Submission Engine will use the concrete apis of either YARN/ Mesos/ Oozie that handle the resource management for job execution and submit the job to the execution engine. ExecutionEngine is the actual job executor that will use the apis of Apache Hadoop MR or Apache Spark to execute the sqoop job

JobManager does the following 3 things

Prepare the JobRequest object for the ExecutionEngine
Submits the job via the SubmissionEngine submit API, waits for the submission engine to return
Based on the result of the submit API, creates and saves the Job submission record into its repository( Derby/Postgres, depending on the configured store ) to store the history across multiple job runs

Here we discuss the details of the implementation of the MRSubmissionEngine and MRExecutionEngine

MR SubmissionEngine

Has a handle to the concrete execution engine which is the org.apache.hadoop.mapred.JobClient in our case
Initialize API to set up the submission engine
Submit API is blocking if using the hadoopLocalRunner and returns a boolean for success or failure of submission and async if non-local.

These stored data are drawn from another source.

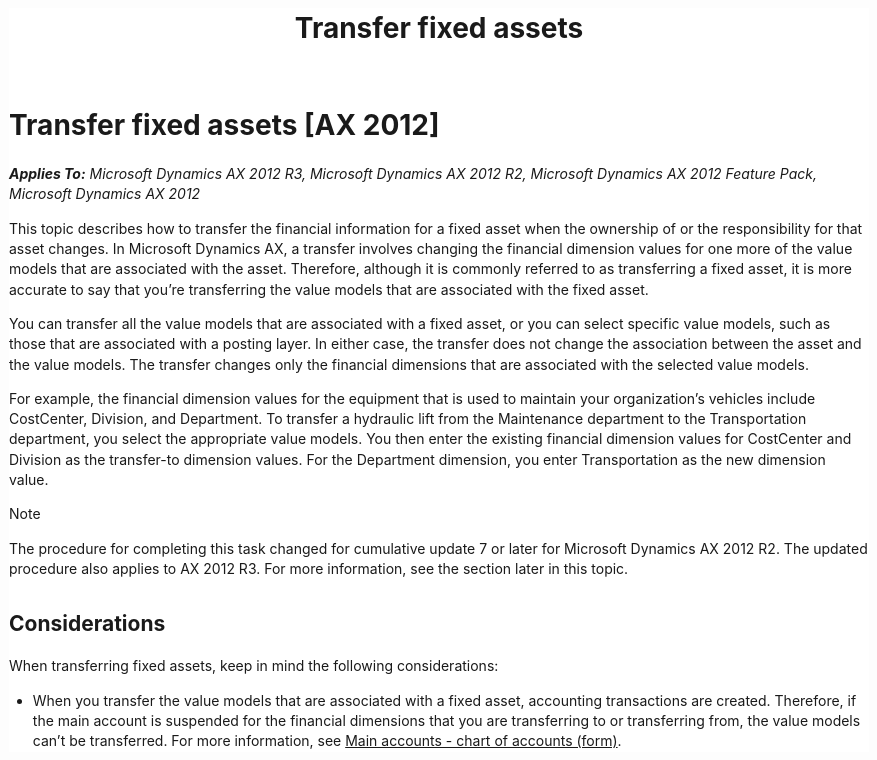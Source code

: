 ﻿---
title: Transfer fixed assets
TOCTitle: Transfer fixed assets
ms:assetid: c3fcf60b-b1ad-42fb-b96b-ac623d9b7f4b
ms:mtpsurl: https://technet.microsoft.com/en-us/library/Hh242839(v=AX.60)
ms:contentKeyID: 36059291
ms.date: 04/18/2014
mtps_version: v=AX.60
f1_keywords:
- fixed assets
- asset
- fixed asset
- fixed asset transfer
- assets
- Menu_Items.Action.AssetTransferMass
---

# Transfer fixed assets [AX 2012]


_**Applies To:** Microsoft Dynamics AX 2012 R3, Microsoft Dynamics AX 2012 R2, Microsoft Dynamics AX 2012 Feature Pack, Microsoft Dynamics AX 2012_

This topic describes how to transfer the financial information for a fixed asset when the ownership of or the responsibility for that asset changes. In Microsoft Dynamics AX, a transfer involves changing the financial dimension values for one more of the value models that are associated with the asset. Therefore, although it is commonly referred to as transferring a fixed asset, it is more accurate to say that you’re transferring the value models that are associated with the fixed asset.

You can transfer all the value models that are associated with a fixed asset, or you can select specific value models, such as those that are associated with a posting layer. In either case, the transfer does not change the association between the asset and the value models. The transfer changes only the financial dimensions that are associated with the selected value models.

For example, the financial dimension values for the equipment that is used to maintain your organization’s vehicles include CostCenter, Division, and Department. To transfer a hydraulic lift from the Maintenance department to the Transportation department, you select the appropriate value models. You then enter the existing financial dimension values for CostCenter and Division as the transfer-to dimension values. For the Department dimension, you enter Transportation as the new dimension value.


> [!NOTE]
> <P>The procedure for completing this task changed for cumulative update 7 or later for Microsoft Dynamics AX 2012 R2. The updated procedure also applies to AX 2012 R3. For more information, see the section later in this topic.</P>



## Considerations

When transferring fixed assets, keep in mind the following considerations:

  - When you transfer the value models that are associated with a fixed asset, accounting transactions are created. Therefore, if the main account is suspended for the financial dimensions that you are transferring to or transferring from, the value models can’t be transferred. For more information, see [Main accounts - chart of accounts (form)](https://technet.microsoft.com/en-us/library/hh209695\(v=ax.60\)).
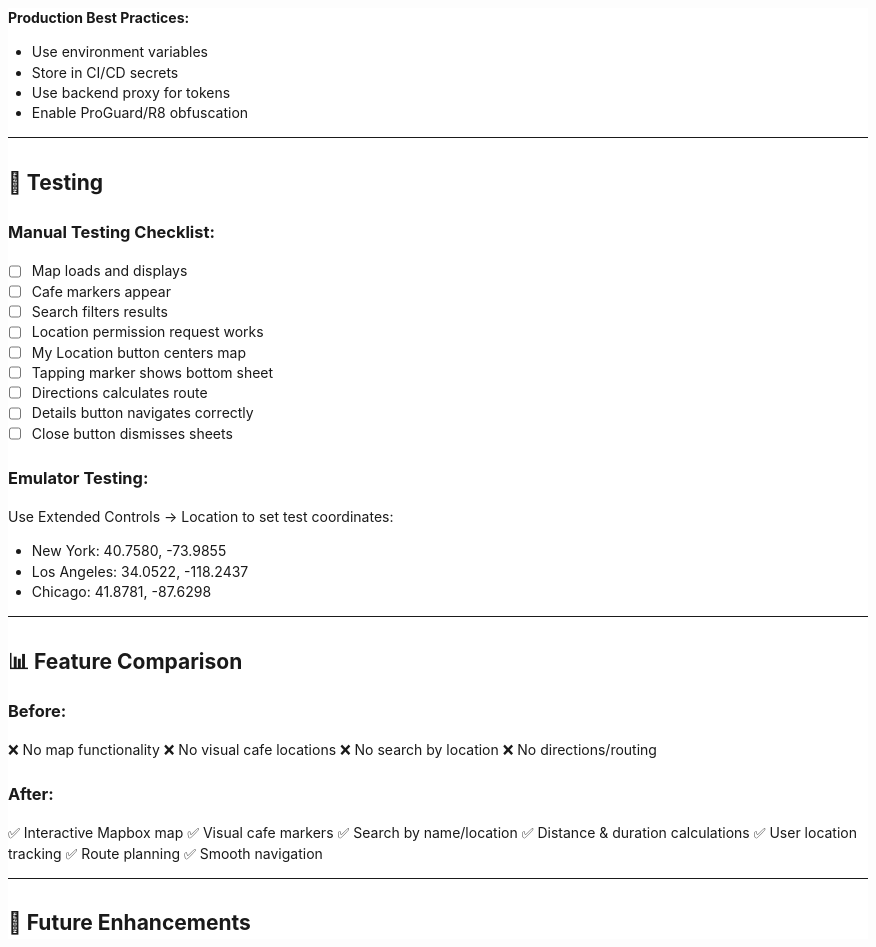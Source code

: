 **Production Best Practices:**
- Use environment variables
- Store in CI/CD secrets
- Use backend proxy for tokens
- Enable ProGuard/R8 obfuscation

---

## 🧪 Testing

### Manual Testing Checklist:
- [ ] Map loads and displays
- [ ] Cafe markers appear
- [ ] Search filters results
- [ ] Location permission request works
- [ ] My Location button centers map
- [ ] Tapping marker shows bottom sheet
- [ ] Directions calculates route
- [ ] Details button navigates correctly
- [ ] Close button dismisses sheets

### Emulator Testing:
Use Extended Controls → Location to set test coordinates:
- New York: 40.7580, -73.9855
- Los Angeles: 34.0522, -118.2437
- Chicago: 41.8781, -87.6298

---

## 📊 Feature Comparison

### Before:
❌ No map functionality
❌ No visual cafe locations
❌ No search by location
❌ No directions/routing

### After:
✅ Interactive Mapbox map
✅ Visual cafe markers
✅ Search by name/location
✅ Distance & duration calculations
✅ User location tracking
✅ Route planning
✅ Smooth navigation

---

## 🚧 Future Enhancements
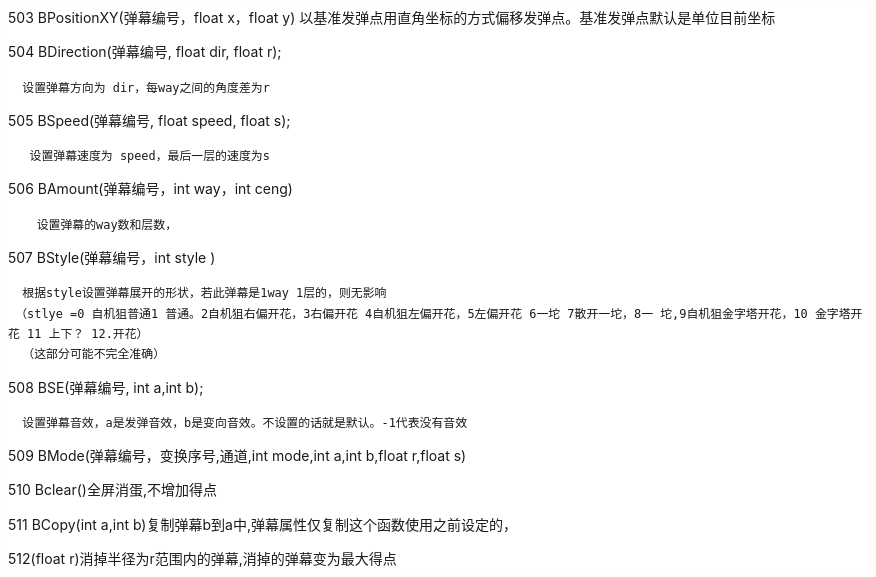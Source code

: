 
  
503
BPositionXY(弹幕编号，float x，float y)  以基准发弹点用直角坐标的方式偏移发弹点。基准发弹点默认是单位目前坐标
  
  
504
BDirection(弹幕编号, float dir, float r);
  

```
  设置弹幕方向为 dir，每way之间的角度差为r
```

  
505
BSpeed(弹幕编号, float speed, float s); 
  

```
   设置弹幕速度为 speed，最后一层的速度为s
```

  
506
BAmount(弹幕编号，int way，int ceng)
  

```
    设置弹幕的way数和层数，
```

  
507
BStyle(弹幕编号，int style )
  

```
  根据style设置弹幕展开的形状，若此弹幕是1way 1层的，则无影响 
 （stlye =0 自机狙普通1 普通。2自机狙右偏开花，3右偏开花 4自机狙左偏开花，5左偏开花 6一坨 7散开一坨，8一 坨,9自机狙金字塔开花，10 金字塔开花 11 上下？ 12.开花）
  （这部分可能不完全准确）
```

  
508
BSE(弹幕编号, int a,int b);
  

```
  设置弹幕音效，a是发弹音效，b是变向音效。不设置的话就是默认。-1代表没有音效
```

  
509
BMode(弹幕编号，变换序号,通道,int mode,int a,int b,float r,float s)
  
  
510
Bclear()全屏消蛋,不增加得点
  
  
511
BCopy(int a,int b)复制弹幕b到a中,弹幕属性仅复制这个函数使用之前设定的，
  
  
512(float r)消掉半径为r范围内的弹幕,消掉的弹幕变为最大得点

In case of async, the update API is used subsequently to track the progress of the job submission
Update API can be invoked to query the status of the running job and update the Job submission record that holds the history information of a sqoop job across multiple runs
Stop API to abort a running job
Destroy API to mirror the initialize to clean up the submission engine on exit

MR ExecutionEngine

Has a handle to the JobRequest object populated by the JobManager
PrepareJob API to set up the necessary information required by the org.apache.hadoop.mapred.JobClient in our case

NOTE : The ExecutionEngine api is very bares bones and most of the functionality of job execution/ failure/ exception handling resulting from the MR engine happens inside the MRSubmissionEngine

Components of Sqoop using MR

We want to read records from FROM and write them to TO in Sqoop, We want to do this in a parallel way, so we use the MR engine. We spawn numExtractors ( a job config ) indicated map tasks and numLoaders ( a job config ) indicated reduce tasks. So this way we can read records/ messages/ rows in parallel and write them in parallel.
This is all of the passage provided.